[Start of section]

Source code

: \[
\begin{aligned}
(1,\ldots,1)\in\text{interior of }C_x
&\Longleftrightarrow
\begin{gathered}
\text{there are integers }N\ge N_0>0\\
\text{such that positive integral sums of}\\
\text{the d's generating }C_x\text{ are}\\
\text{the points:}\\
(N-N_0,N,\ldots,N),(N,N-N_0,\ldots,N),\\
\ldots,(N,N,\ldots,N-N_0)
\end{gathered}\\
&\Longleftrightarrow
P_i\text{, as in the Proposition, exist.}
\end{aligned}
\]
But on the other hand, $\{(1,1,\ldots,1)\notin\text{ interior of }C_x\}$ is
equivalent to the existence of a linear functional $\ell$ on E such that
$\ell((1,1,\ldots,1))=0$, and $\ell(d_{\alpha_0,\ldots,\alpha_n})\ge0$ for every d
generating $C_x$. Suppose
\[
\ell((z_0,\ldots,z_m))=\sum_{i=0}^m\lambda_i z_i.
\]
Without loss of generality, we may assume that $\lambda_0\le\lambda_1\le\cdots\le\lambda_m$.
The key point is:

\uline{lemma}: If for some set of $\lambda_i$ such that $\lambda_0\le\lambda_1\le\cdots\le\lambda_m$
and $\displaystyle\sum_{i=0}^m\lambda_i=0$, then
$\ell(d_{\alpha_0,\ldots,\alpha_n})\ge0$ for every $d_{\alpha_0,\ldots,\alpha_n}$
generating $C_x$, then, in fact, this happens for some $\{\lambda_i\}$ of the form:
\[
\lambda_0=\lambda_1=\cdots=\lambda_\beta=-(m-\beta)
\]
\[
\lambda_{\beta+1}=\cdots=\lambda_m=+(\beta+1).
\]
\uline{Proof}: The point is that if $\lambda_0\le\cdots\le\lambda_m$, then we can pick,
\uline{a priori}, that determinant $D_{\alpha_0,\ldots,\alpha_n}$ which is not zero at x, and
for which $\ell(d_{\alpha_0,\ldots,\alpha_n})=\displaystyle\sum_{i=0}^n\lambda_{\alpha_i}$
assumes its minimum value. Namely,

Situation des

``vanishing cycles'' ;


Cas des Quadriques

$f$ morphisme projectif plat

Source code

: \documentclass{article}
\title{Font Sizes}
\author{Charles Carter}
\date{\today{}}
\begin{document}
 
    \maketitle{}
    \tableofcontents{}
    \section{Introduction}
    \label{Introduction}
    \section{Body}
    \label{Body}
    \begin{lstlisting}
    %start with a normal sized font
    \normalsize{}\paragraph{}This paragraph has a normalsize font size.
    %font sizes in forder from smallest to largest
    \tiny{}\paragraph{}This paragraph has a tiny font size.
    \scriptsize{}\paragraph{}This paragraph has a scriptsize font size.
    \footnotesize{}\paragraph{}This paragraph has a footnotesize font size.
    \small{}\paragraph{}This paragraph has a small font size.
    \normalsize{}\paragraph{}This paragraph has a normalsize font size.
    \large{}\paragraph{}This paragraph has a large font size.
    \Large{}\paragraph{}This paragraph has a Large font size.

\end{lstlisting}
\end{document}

[End of section]

## [ACTION ITEM]
Lines with "that": copy every one of them from the listing above.

## [YOUR RESPONSE]
\text{such that positive integral sums of}\\
equivalent to the existence of a linear functional $\ell$ on E such that
Without loss of generality, we may assume that $\lambda_0\le\lambda_1\le\cdots\le\lambda_m$.
\uline{lemma}: If for some set of $\lambda_i$ such that $\lambda_0\le\lambda_1\le\cdots\le\lambda_m$
\uline{Proof}: The point is that if $\lambda_0\le\cdots\le\lambda_m$, then we can pick,
\uline{a priori}, that determinant $D_{\alpha_0,\ldots,\alpha_n}$ which is not zero at x, and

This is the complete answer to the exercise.